## DESCRIPTION OF THE TASK:
Go through the listing below and list every line with "Detection".

## DATA UNDER STUDY:
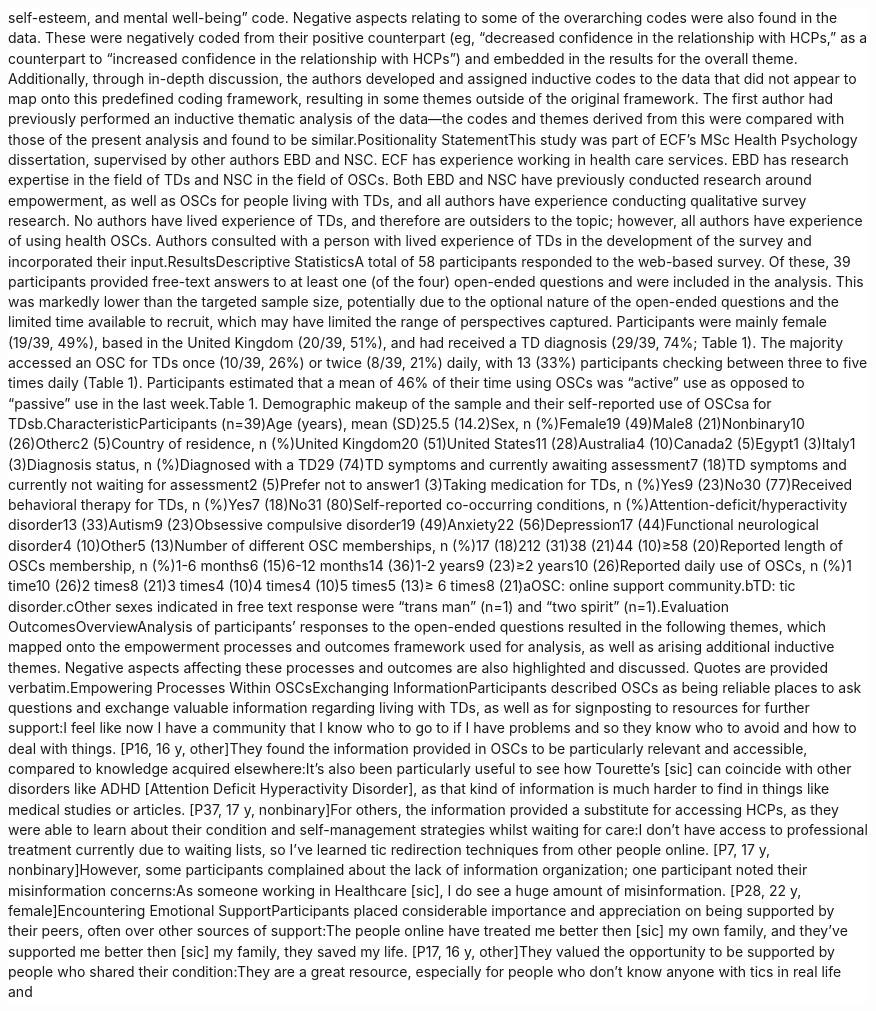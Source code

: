 self-esteem, and mental well-being” code. Negative aspects relating to some of the overarching codes were also found in the data. These were negatively coded from their positive counterpart (eg, “decreased confidence in the relationship with HCPs,” as a counterpart to “increased confidence in the relationship with HCPs”) and embedded in the results for the overall theme. Additionally, through in-depth discussion, the authors developed and assigned inductive codes to the data that did not appear to map onto this predefined coding framework, resulting in some themes outside of the original framework. The first author had previously performed an inductive thematic analysis of the data—the codes and themes derived from this were compared with those of the present analysis and found to be similar.Positionality StatementThis study was part of ECF’s MSc Health Psychology dissertation, supervised by other authors EBD and NSC. ECF has experience working in health care services. EBD has research expertise in the field of TDs and NSC in the field of OSCs. Both EBD and NSC have previously conducted research around empowerment, as well as OSCs for people living with TDs, and all authors have experience conducting qualitative survey research. No authors have lived experience of TDs, and therefore are outsiders to the topic; however, all authors have experience of using health OSCs. Authors consulted with a person with lived experience of TDs in the development of the survey and incorporated their input.ResultsDescriptive StatisticsA total of 58 participants responded to the web-based survey. Of these, 39 participants provided free-text answers to at least one (of the four) open-ended questions and were included in the analysis. This was markedly lower than the targeted sample size, potentially due to the optional nature of the open-ended questions and the limited time available to recruit, which may have limited the range of perspectives captured. Participants were mainly female (19/39, 49%), based in the United Kingdom (20/39, 51%), and had received a TD diagnosis (29/39, 74%; Table 1). The majority accessed an OSC for TDs once (10/39, 26%) or twice (8/39, 21%) daily, with 13 (33%) participants checking between three to five times daily (Table 1). Participants estimated that a mean of 46% of their time using OSCs was “active” use as opposed to “passive” use in the last week.Table 1. Demographic makeup of the sample and their self-reported use of OSCsa for TDsb.CharacteristicParticipants (n=39)Age (years), mean (SD)25.5 (14.2)Sex, n (%)Female19 (49)Male8 (21)Nonbinary10 (26)Otherc2 (5)Country of residence, n (%)United Kingdom20 (51)United States11 (28)Australia4 (10)Canada2 (5)Egypt1 (3)Italy1 (3)Diagnosis status, n (%)Diagnosed with a TD29 (74)TD symptoms and currently awaiting assessment7 (18)TD symptoms and currently not waiting for assessment2 (5)Prefer not to answer1 (3)Taking medication for TDs, n (%)Yes9 (23)No30 (77)Received behavioral therapy for TDs, n (%)Yes7 (18)No31 (80)Self-reported co-occurring conditions, n (%)Attention-deficit/hyperactivity disorder13 (33)Autism9 (23)Obsessive compulsive disorder19 (49)Anxiety22 (56)Depression17 (44)Functional neurological disorder4 (10)Other5 (13)Number of different OSC memberships, n (%)17 (18)212 (31)38 (21)44 (10)≥58 (20)Reported length of OSCs membership, n (%)1-6 months6 (15)6-12 months14 (36)1-2 years9 (23)≥2 years10 (26)Reported daily use of OSCs, n (%)1 time10 (26)2 times8 (21)3 times4 (10)4 times4 (10)5 times5 (13)≥ 6 times8 (21)aOSC: online support community.bTD: tic disorder.cOther sexes indicated in free text response were “trans man” (n=1) and “two spirit” (n=1).Evaluation OutcomesOverviewAnalysis of participants’ responses to the open-ended questions resulted in the following themes, which mapped onto the empowerment processes and outcomes framework used for analysis, as well as arising additional inductive themes. Negative aspects affecting these processes and outcomes are also highlighted and discussed. Quotes are provided verbatim.Empowering Processes Within OSCsExchanging InformationParticipants described OSCs as being reliable places to ask questions and exchange valuable information regarding living with TDs, as well as for signposting to resources for further support:I feel like now I have a community that I know who to go to if I have problems and so they know who to avoid and how to deal with things. [P16, 16 y, other]They found the information provided in OSCs to be particularly relevant and accessible, compared to knowledge acquired elsewhere:It’s also been particularly useful to see how Tourette’s [sic] can coincide with other disorders like ADHD [Attention Deficit Hyperactivity Disorder], as that kind of information is much harder to find in things like medical studies or articles. [P37, 17 y, nonbinary]For others, the information provided a substitute for accessing HCPs, as they were able to learn about their condition and self-management strategies whilst waiting for care:I don’t have access to professional treatment currently due to waiting lists, so I’ve learned tic redirection techniques from other people online. [P7, 17 y, nonbinary]However, some participants complained about the lack of information organization; one participant noted their misinformation concerns:As someone working in Healthcare [sic], I do see a huge amount of misinformation. [P28, 22 y, female]Encountering Emotional SupportParticipants placed considerable importance and appreciation on being supported by their peers, often over other sources of support:The people online have treated me better then [sic] my own family, and they’ve supported me better then [sic] my family, they saved my life. [P17, 16 y, other]They valued the opportunity to be supported by people who shared their condition:They are a great resource, especially for people who don’t know anyone with tics in real life and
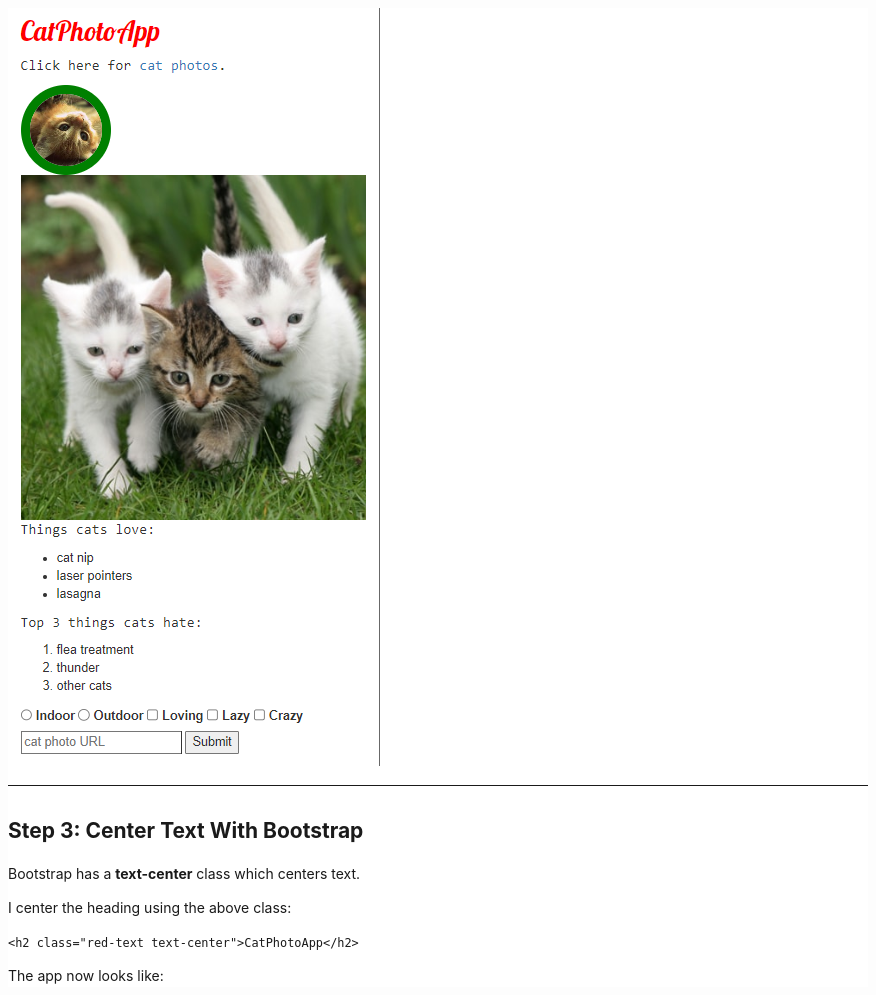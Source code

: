 ![](screenshots/2023-01-05-12-30-56.png)

<hr>

## **Step 3: Center Text With Bootstrap**

Bootstrap has a **text-center** class which centers text.

I center the heading using the above class:

    <h2 class="red-text text-center">CatPhotoApp</h2>

The app now looks like:

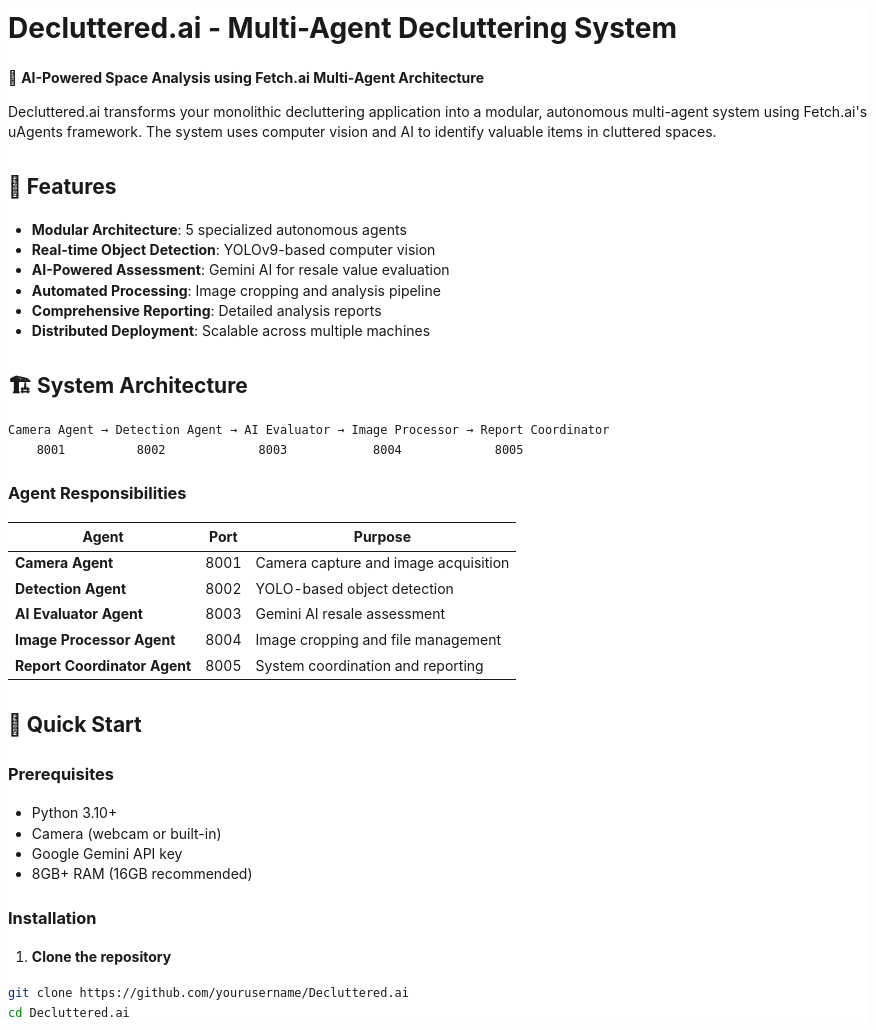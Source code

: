 # Decluttered.ai - Multi-Agent Decluttering System

🤖 **AI-Powered Space Analysis using Fetch.ai Multi-Agent Architecture**

Decluttered.ai transforms your monolithic decluttering application into a modular, autonomous multi-agent system using Fetch.ai's uAgents framework. The system uses computer vision and AI to identify valuable items in cluttered spaces.

## 🌟 Features

- **Modular Architecture**: 5 specialized autonomous agents
- **Real-time Object Detection**: YOLOv9-based computer vision
- **AI-Powered Assessment**: Gemini AI for resale value evaluation
- **Automated Processing**: Image cropping and analysis pipeline
- **Comprehensive Reporting**: Detailed analysis reports
- **Distributed Deployment**: Scalable across multiple machines

## 🏗️ System Architecture

```
Camera Agent → Detection Agent → AI Evaluator → Image Processor → Report Coordinator
    8001          8002             8003            8004             8005
```

### Agent Responsibilities

| Agent | Port | Purpose |
|-------|------|---------|
| **Camera Agent** | 8001 | Camera capture and image acquisition |
| **Detection Agent** | 8002 | YOLO-based object detection |
| **AI Evaluator Agent** | 8003 | Gemini AI resale assessment |
| **Image Processor Agent** | 8004 | Image cropping and file management |
| **Report Coordinator Agent** | 8005 | System coordination and reporting |

## 🚀 Quick Start

### Prerequisites

- Python 3.10+
- Camera (webcam or built-in)
- Google Gemini API key
- 8GB+ RAM (16GB recommended)

### Installation

1. **Clone the repository**
```bash
git clone https://github.com/yourusername/Decluttered.ai
cd Decluttered.ai
```
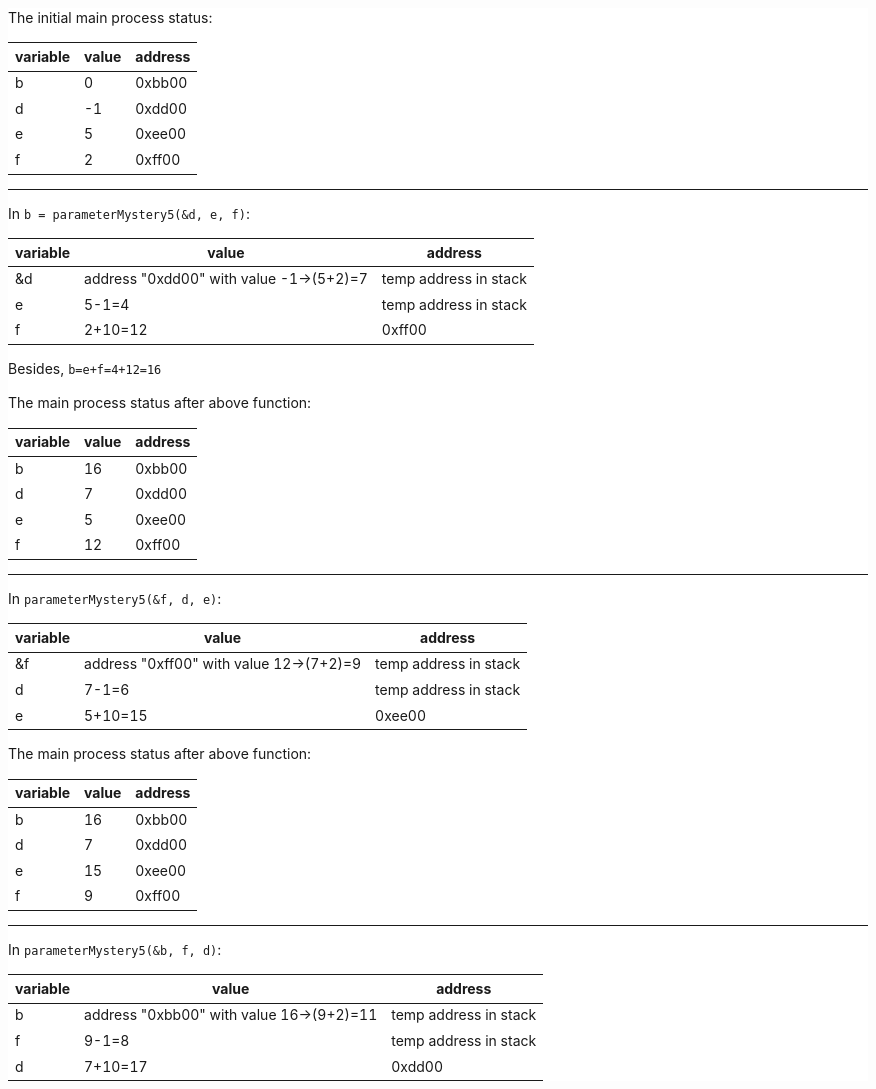 The initial main process status:  

variable | value | address
-------- | ----- | -------
b        | 0     | 0xbb00
d        | -1    | 0xdd00
e        | 5     | 0xee00
f        | 2     | 0xff00

------------------------------

In ```b = parameterMystery5(&d, e, f)```:  

variable | value | address
-------- | ----- | -------
&d   | address "0xdd00" with value -1->(5+2)=7  | temp address in stack 
e        | 5-1=4     | temp address in stack
f        | 2+10=12     | 0xff00

Besides, ```b=e+f=4+12=16```  

The main process status after above function:  

variable | value | address
-------- | ----- | -------
b        | 16     | 0xbb00
d        | 7    | 0xdd00
e        | 5     | 0xee00
f        | 12     | 0xff00

------------------------------

In ```parameterMystery5(&f, d, e)```:  

variable | value | address
-------- | ----- | -------
&f        | address "0xff00" with value 12->(7+2)=9  | temp address in stack 
d        | 7-1=6    | temp address in stack 
e        | 5+10=15     | 0xee00

The main process status after above function:  

variable | value | address
-------- | ----- | -------
b        | 16     | 0xbb00
d        | 7    | 0xdd00
e        | 15     | 0xee00
f        | 9     | 0xff00

-----------------------------

In ```parameterMystery5(&b, f, d)```:

variable | value | address
-------- | ----- | -------
b        | address "0xbb00" with value 16->(9+2)=11  | temp address in stack 
f        | 9-1=8     | temp address in stack 
d        | 7+10=17    | 0xdd00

## RESPONSE BOX:
- **Real-time Object Detection**: YOLOv9-based computer vision
Camera Agent → Detection Agent → AI Evaluator → Image Processor → Report Coordinator
| **Detection Agent** | 8002 | YOLO-based object detection |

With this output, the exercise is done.